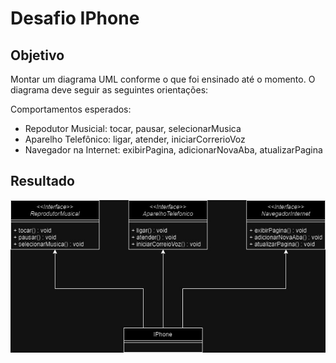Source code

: # Desafio IPhone

## Objetivo

Montar um diagrama UML conforme o que foi ensinado até o momento. O diagrama
deve seguir as seguintes orientações:

Comportamentos esperados:

- Repodutor Musicial: tocar, pausar, selecionarMusica
- Aparelho Telefônico: ligar, atender, iniciarCorrerioVoz
- Navegador na Internet: exibirPagina, adicionarNovaAba, atualizarPagina

## Resultado

![UML_IPHONE_PROJECT](UML-Iphone.jpg)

## The task:
Restate word for word the lines above, beginning with the one that contains "- Aparelho Telefônico: ligar, atender, iniciarCorrerioVoz" and ending with the last line.

## Reply:
- Aparelho Telefônico: ligar, atender, iniciarCorrerioVoz
- Navegador na Internet: exibirPagina, adicionarNovaAba, atualizarPagina

## Resultado

![UML_IPHONE_PROJECT](UML-Iphone.jpg)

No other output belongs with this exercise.